# What is being asked:
In the entries that follow, the first line to write out is the one containing "tested with CTest.", and the last is the one containing "- if you are". Reproduce that stretch exactly, with nothing before or after it.
+++ Supplied material +++
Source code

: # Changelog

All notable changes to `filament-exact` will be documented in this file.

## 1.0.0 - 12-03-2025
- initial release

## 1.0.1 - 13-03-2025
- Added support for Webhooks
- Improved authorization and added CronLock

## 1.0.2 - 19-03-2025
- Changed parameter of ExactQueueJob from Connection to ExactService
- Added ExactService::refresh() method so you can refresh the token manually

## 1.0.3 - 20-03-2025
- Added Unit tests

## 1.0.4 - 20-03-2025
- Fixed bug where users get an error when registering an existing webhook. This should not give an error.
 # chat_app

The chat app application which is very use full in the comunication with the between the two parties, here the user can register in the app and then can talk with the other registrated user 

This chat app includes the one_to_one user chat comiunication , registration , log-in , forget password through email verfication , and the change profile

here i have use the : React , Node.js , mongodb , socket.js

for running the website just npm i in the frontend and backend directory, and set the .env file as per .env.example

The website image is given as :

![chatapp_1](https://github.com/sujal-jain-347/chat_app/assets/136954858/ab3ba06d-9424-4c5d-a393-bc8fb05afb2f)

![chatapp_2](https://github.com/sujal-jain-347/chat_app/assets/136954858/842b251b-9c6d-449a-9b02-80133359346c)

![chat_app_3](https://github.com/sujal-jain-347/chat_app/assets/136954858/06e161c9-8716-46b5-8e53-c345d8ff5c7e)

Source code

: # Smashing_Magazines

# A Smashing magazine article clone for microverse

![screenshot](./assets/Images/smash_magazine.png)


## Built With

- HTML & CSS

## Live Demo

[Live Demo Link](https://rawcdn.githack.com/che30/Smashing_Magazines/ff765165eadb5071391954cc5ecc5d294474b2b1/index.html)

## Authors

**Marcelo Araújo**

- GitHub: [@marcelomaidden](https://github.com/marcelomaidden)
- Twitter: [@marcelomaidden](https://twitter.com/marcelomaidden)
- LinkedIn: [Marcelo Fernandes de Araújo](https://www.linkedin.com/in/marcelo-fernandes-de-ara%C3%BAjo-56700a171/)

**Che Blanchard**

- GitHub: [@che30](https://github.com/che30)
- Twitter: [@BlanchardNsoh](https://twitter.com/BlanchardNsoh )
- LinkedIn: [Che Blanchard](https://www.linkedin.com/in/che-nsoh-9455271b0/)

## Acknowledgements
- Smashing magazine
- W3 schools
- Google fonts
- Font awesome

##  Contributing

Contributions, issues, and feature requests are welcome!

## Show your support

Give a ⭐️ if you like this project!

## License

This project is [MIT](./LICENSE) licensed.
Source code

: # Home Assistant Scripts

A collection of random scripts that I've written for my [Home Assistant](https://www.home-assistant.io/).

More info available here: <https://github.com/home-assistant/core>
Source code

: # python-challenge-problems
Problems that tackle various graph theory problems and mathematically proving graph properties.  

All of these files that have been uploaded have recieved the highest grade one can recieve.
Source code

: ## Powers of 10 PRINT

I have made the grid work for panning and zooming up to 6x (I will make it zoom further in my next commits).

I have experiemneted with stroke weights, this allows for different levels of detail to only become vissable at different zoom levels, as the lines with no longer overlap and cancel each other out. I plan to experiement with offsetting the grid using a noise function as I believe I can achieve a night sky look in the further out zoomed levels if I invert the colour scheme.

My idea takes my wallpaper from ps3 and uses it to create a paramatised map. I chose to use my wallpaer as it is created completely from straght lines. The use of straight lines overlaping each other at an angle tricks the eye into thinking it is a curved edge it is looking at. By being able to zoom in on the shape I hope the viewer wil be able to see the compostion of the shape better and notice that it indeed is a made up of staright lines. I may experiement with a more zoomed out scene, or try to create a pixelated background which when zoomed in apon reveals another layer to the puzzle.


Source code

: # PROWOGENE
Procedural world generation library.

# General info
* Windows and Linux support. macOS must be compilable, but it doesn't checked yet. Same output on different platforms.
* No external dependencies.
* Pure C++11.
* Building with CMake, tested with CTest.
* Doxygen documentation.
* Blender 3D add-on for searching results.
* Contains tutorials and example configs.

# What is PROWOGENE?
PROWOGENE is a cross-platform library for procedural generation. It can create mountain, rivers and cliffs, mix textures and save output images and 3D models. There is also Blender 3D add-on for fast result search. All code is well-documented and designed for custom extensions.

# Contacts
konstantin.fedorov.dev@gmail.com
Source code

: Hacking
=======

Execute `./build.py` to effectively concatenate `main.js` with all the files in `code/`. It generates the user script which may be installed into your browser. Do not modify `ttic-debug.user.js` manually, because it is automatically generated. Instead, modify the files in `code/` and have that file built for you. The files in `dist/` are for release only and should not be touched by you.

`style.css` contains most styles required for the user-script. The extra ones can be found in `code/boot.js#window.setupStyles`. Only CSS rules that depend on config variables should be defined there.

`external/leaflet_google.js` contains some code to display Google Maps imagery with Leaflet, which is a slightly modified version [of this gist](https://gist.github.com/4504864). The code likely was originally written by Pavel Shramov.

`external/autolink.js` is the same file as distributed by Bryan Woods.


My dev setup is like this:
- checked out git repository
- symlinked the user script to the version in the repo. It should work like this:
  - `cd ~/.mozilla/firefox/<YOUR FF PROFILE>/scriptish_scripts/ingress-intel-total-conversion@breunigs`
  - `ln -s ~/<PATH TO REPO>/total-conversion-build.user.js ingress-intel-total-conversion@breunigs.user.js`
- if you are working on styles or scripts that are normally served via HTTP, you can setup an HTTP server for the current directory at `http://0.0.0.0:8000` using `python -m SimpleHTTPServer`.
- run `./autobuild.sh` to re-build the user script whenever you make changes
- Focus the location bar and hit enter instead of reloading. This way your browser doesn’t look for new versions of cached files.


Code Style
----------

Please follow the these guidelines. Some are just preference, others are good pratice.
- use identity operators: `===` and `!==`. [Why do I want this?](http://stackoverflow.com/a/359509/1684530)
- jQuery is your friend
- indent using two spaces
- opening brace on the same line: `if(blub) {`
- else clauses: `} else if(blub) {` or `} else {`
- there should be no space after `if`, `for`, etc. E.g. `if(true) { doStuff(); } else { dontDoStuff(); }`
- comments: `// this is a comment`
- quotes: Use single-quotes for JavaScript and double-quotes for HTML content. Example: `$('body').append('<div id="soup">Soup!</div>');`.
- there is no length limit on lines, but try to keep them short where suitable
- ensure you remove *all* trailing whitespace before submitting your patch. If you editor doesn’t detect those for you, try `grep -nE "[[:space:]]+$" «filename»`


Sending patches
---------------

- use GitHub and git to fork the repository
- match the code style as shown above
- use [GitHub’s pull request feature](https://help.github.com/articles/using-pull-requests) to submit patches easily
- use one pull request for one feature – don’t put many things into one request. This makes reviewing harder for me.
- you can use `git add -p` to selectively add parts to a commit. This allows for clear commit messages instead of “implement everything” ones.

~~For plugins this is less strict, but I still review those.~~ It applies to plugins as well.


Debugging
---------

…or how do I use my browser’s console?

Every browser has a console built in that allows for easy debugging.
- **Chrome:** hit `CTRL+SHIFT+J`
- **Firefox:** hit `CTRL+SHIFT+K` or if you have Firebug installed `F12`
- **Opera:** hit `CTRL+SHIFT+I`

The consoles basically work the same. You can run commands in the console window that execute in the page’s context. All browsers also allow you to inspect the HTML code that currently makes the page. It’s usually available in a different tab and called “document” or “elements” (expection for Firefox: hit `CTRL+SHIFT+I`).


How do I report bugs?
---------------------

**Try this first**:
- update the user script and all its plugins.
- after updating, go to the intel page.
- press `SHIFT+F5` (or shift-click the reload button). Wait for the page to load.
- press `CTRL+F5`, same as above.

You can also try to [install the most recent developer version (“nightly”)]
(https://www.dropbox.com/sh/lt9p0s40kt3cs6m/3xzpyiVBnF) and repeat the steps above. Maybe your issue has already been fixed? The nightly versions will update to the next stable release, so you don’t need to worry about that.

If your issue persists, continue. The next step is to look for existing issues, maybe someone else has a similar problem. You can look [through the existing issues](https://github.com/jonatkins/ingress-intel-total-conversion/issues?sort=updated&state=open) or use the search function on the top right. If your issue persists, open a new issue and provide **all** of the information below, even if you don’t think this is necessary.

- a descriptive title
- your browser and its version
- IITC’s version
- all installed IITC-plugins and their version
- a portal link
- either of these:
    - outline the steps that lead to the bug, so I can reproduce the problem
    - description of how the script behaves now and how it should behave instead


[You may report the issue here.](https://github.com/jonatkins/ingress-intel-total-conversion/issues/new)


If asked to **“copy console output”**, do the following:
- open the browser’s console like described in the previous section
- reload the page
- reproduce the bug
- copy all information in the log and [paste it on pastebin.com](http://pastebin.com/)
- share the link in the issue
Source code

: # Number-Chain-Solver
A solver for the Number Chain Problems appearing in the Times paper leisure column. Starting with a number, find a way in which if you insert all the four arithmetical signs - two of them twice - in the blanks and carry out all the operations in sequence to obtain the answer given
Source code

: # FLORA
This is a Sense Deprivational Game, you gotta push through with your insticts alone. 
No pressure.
+++
# Finished exercise:
* Building with CMake, tested with CTest.
* Doxygen documentation.
* Blender 3D add-on for searching results.
* Contains tutorials and example configs.

# What is PROWOGENE?
PROWOGENE is a cross-platform library for procedural generation. It can create mountain, rivers and cliffs, mix textures and save output images and 3D models. There is also Blender 3D add-on for fast result search. All code is well-documented and designed for custom extensions.

# Contacts
konstantin.fedorov.dev@gmail.com
Source code

: Hacking
=======

Execute `./build.py` to effectively concatenate `main.js` with all the files in `code/`. It generates the user script which may be installed into your browser. Do not modify `ttic-debug.user.js` manually, because it is automatically generated. Instead, modify the files in `code/` and have that file built for you. The files in `dist/` are for release only and should not be touched by you.

`style.css` contains most styles required for the user-script. The extra ones can be found in `code/boot.js#window.setupStyles`. Only CSS rules that depend on config variables should be defined there.

`external/leaflet_google.js` contains some code to display Google Maps imagery with Leaflet, which is a slightly modified version [of this gist](https://gist.github.com/4504864). The code likely was originally written by Pavel Shramov.

`external/autolink.js` is the same file as distributed by Bryan Woods.


My dev setup is like this:
- checked out git repository
- symlinked the user script to the version in the repo. It should work like this:
  - `cd ~/.mozilla/firefox/<YOUR FF PROFILE>/scriptish_scripts/ingress-intel-total-conversion@breunigs`
  - `ln -s ~/<PATH TO REPO>/total-conversion-build.user.js ingress-intel-total-conversion@breunigs.user.js`
- if you are working on styles or scripts that are normally served via HTTP, you can setup an HTTP server for the current directory at `http://0.0.0.0:8000` using `python -m SimpleHTTPServer`.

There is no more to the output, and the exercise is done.